• Wednesday, October 16, 2024

Economists at Bank of America (BofA) have recently revised their forecast, diverging from previous expectations of an upcoming recession. Michael Gapen and his team at BofA now anticipate a "soft landing" for the economy, indicating a slowdown rather than a reversal in economic growth, contrary to their earlier projections of a recession in the first half of next year.

This shift in perspective aligns with the recent announcement that the Federal Reserve's staff is no longer forecasting a recession. While the Fed has been combating inflation by raising interest rates by 5.25 percentage points since March 2022, the gross domestic product (GDP) defied expectations and grew by 2.4% on an annual basis in the second quarter. Inflation has also decreased from 9% in June last year to a more recent 3%, raising hopes that the central bank may soon conclude its efforts to curb price growth.

Additionally, the job market remains robust, with an unemployment rate of 3.6% that is expected to remain steady when July data is released on Friday.

As a result of these factors, BofA now predicts an annual GDP growth of 2% this year, an increase from their previous forecast of 1.5%.

However, it is worth noting that other major banks still foresee a recession as their base case. While Morgan Stanley has consistently called for a soft landing, Deutsche Bank predicts a mild recession toward the year's end, and Wells Fargo economists anticipate a recession in the first half of next year. Citigroup also foresees a recession beginning in the first quarter of next year in the United States.

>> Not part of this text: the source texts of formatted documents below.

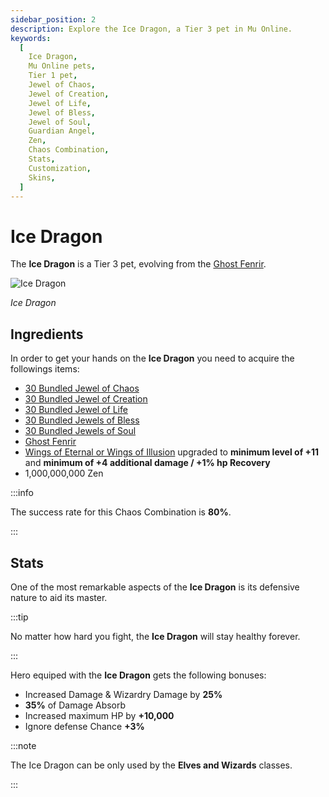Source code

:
 ```yaml
---
sidebar_position: 2
description: Explore the Ice Dragon, a Tier 3 pet in Mu Online.
keywords:
  [
    Ice Dragon,
    Mu Online pets,
    Tier 1 pet,
    Jewel of Chaos,
    Jewel of Creation,
    Jewel of Life,
    Jewel of Bless,
    Jewel of Soul,
    Guardian Angel,
    Zen,
    Chaos Combination,
    Stats,
    Customization,
    Skins,
  ]
---
```


# Ice Dragon

The **Ice Dragon** is a Tier 3 pet, evolving from the [Ghost Fenrir](/crafting/pets/tier-2/ghost-fenrir).

![Ice Dragon](/img/items/pets/ice-dragon.jpg)

_Ice Dragon_

## Ingredients

In order to get your hands on the **Ice Dragon** you need to acquire the followings items:

- [30 Bundled Jewel of Chaos](/items/jewels/regular-jewels/jewel-of-chaos)
- [30 Bundled Jewel of Creation](/items/jewels/regular-jewels/jewel-of-creation)
- [30 Bundled Jewel of Life](/items/jewels/regular-jewels/jewel-of-life)
- [30 Bundled Jewels of Bless](/items/jewels/regular-jewels/jewel-of-bless)
- [30 Bundled Jewels of Soul](/items/jewels/regular-jewels/jewel-of-soul)
- [Ghost Fenrir](/crafting/pets/tier-2/ghost-fenrir)
- [Wings of Eternal or Wings of Illusion](/crafting/wings/third-level-wings) upgraded to **minimum level of +11** and **minimum of +4 additional damage / +1% hp Recovery**
- 1,000,000,000 Zen

:::info

The success rate for this Chaos Combination is **80%**.

:::

## Stats

One of the most remarkable aspects of the **Ice Dragon** is its defensive nature to aid its master.

:::tip

No matter how hard you fight, the **Ice Dragon** will stay healthy forever.

:::

Hero equiped with the **Ice Dragon** gets the following bonuses:

- Increased Damage & Wizardry Damage by **25%**
- **35%** of Damage Absorb
- Increased maximum HP by **+10,000**
- Ignore defense Chance **+3%**

:::note

The Ice Dragon can be only used by the **Elves and Wizards** classes.

:::
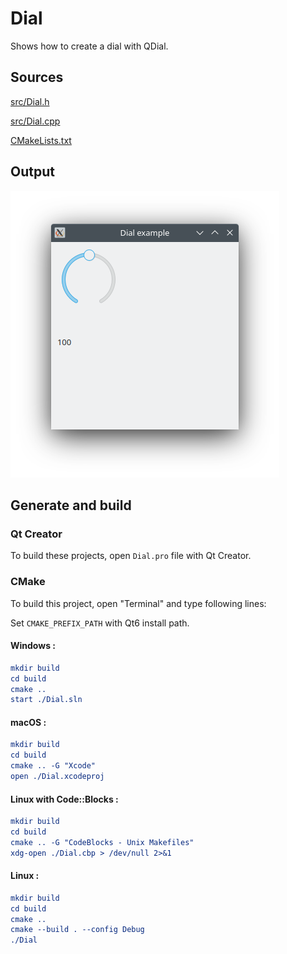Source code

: # Dial

Shows how to create a dial with QDial.

## Sources

[src/Dial.h](src/Dial.h)

[src/Dial.cpp](src/Dial.cpp)

[CMakeLists.txt](CMakeLists.txt)

## Output

![Screenshot](../../../docs/Pictures/Dial.png)

## Generate and build

### Qt Creator

To build these projects, open `Dial.pro` file with Qt Creator.

### CMake

To build this project, open "Terminal" and type following lines:

Set `CMAKE_PREFIX_PATH` with Qt6 install path.

#### Windows :

``` cmake
mkdir build
cd build
cmake ..
start ./Dial.sln
```

#### macOS :

``` cmake
mkdir build
cd build
cmake .. -G "Xcode"
open ./Dial.xcodeproj
```

#### Linux with Code::Blocks :

``` cmake
mkdir build
cd build
cmake .. -G "CodeBlocks - Unix Makefiles"
xdg-open ./Dial.cbp > /dev/null 2>&1
```

#### Linux :

``` cmake
mkdir build
cd build
cmake .. 
cmake --build . --config Debug
./Dial
```

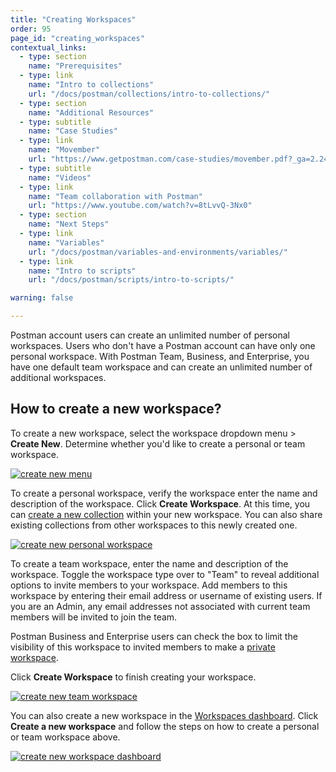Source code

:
 ```yaml
---
title: "Creating Workspaces"
order: 95
page_id: "creating_workspaces"
contextual_links:
  - type: section
    name: "Prerequisites"
  - type: link
    name: "Intro to collections"
    url: "/docs/postman/collections/intro-to-collections/"
  - type: section
    name: "Additional Resources"
  - type: subtitle
    name: "Case Studies"
  - type: link
    name: "Movember"
    url: "https://www.getpostman.com/case-studies/movember.pdf?_ga=2.240986565.754547870.1571851340-1454169035.1570491567"
  - type: subtitle
    name: "Videos"
  - type: link
    name: "Team collaboration with Postman"
    url: "https://www.youtube.com/watch?v=8tLvvQ-3Nx0"
  - type: section
    name: "Next Steps"
  - type: link
    name: "Variables"
    url: "/docs/postman/variables-and-environments/variables/"
  - type: link
    name: "Intro to scripts"
    url: "/docs/postman/scripts/intro-to-scripts/"

warning: false

---
```


Postman account users can create an unlimited number of personal workspaces. Users who don't have a Postman account can have only one personal workspace. With Postman Team, Business, and Enterprise, you have one default team workspace and can create an unlimited number of additional workspaces.

## How to create a new workspace?

To create a new workspace, select the workspace dropdown menu > **Create New**. Determine whether you'd like to create a personal or team workspace.

 [![create new menu](https://user-images.githubusercontent.com/5029719/71973719-9d185980-3207-11ea-8d95-2c64e0f032bd.png)](https://user-images.githubusercontent.com/5029719/71973719-9d185980-3207-11ea-8d95-2c64e0f032bd.png)

To create a personal workspace, verify the workspace enter the name and description of the workspace. Click **Create Workspace**. At this time, you can [create a new collection](/docs/postman/collections/creating-collections/) within your new workspace. You can also share existing collections from other workspaces to this newly created one.

[![create new personal workspace](https://assets.postman.com/postman-docs/Workspaces_CreateNew1.png)](https://assets.postman.com/postman-docs/Workspaces_CreateNew1.png)

To create a team workspace, enter the name and description of the workspace. Toggle the workspace type over to "Team" to reveal additional options to invite members to your workspace. Add members to this workspace by entering their email address or username of existing users. If you are an Admin, any email addresses not associated with current team members will be invited to join the team.

Postman Business and Enterprise users can check the box to limit the visibility of this workspace to invited members to make a [private workspace](/docs/postman/workspaces/intro-to-workspaces/#private-workspaces).

Click **Create Workspace** to finish creating your workspace.

[![create new team workspace](https://user-images.githubusercontent.com/5029719/71102959-36c48c00-21b1-11ea-9a18-b5038af699ca.png)](https://user-images.githubusercontent.com/5029719/71102959-36c48c00-21b1-11ea-9a18-b5038af699ca.png)

You can also create a new workspace in the [Workspaces dashboard](https://app.getpostman.com/dashboard). Click **Create a new workspace** and follow the steps on how to create a personal or team workspace above.

[![create new workspace dashboard](https://user-images.githubusercontent.com/5029719/71973777-bfaa7280-3207-11ea-808d-46e7ff060961.png)](https://user-images.githubusercontent.com/5029719/71973777-bfaa7280-3207-11ea-808d-46e7ff060961.png)
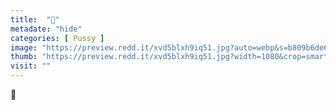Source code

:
 ```yaml
---
title:  "🖤"
metadate: "hide"
categories: [ Pussy ]
image: "https://preview.redd.it/xvd5blxh9iq51.jpg?auto=webp&s=b809b6de6d4e30d19ceeee86934fee5c6451a4d7"
thumb: "https://preview.redd.it/xvd5blxh9iq51.jpg?width=1080&crop=smart&auto=webp&s=f2c28e8014175b0e2932f90fef1705e20d180639"
visit: ""
---
```

🖤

Given the recent tightening of lending terms by banks, as revealed in a Fed survey released on Monday, there are still reasons for caution. This tightening could potentially slow down the economy by making borrowing more challenging or expensive.

Overall, the revised forecast by BofA economists suggests a more optimistic outlook for the economy, albeit with cautious considerations amidst differing opinions from other major banks.

Economic Outlook: Soft Landing or Recession?

As the competition for talent intensifies and travel demand remains strong, there are concerns that inflation in the services sector may be fueled. This could potentially lead to further rate increases by the Federal Reserve, ultimately resulting in an economic downturn.

However, some economists are changing their tune. Wells Fargo's chief economist, Jay Bryson, has expressed a decreased confidence in their recession call. While they still believe a recession is more likely than not, the probability has dropped from 70% to 60% over the past three months.

For Bryson and his team, the moderation of inflation and slower wage growth will be key indicators of whether they join the soft-landing camp. They are closely monitoring the economic data over the next couple of months to make any adjustments to their outlook.

Deutsche's Brett Ryan also sees the probability of a soft landing on the rise. The firm's recession-probability model has slightly decreased to around 90%, emphasizing the importance of upcoming economic data.

Citigroup's Nathan Sheets shares a similar sentiment, acknowledging his concerns about inflation but also noting the increased likelihood of a soft-landing scenario.

Even CEOs at S&P 500 companies are expressing optimism about the economy. Many, including those at PNC Financial Services Group, KeyCorp, and Fifth Third Bancorp, foresee a soft-landing scenario.

The stock market is also reflecting this optimism. The S&P 500 has shown an 18% increase this year, reaching 4515.25 as of Wednesday afternoon. Citigroup and Piper Sandler strategists have adjusted their previous targets in anticipation of continued growth. Even Morgan Stanley's Mike Wilson, known for his skepticism, has become more upbeat.

It remains to be seen whether inflation will continue to moderate and wage growth will slow down. These factors will be crucial in determining whether the economy experiences a soft landing or heads towards a recession.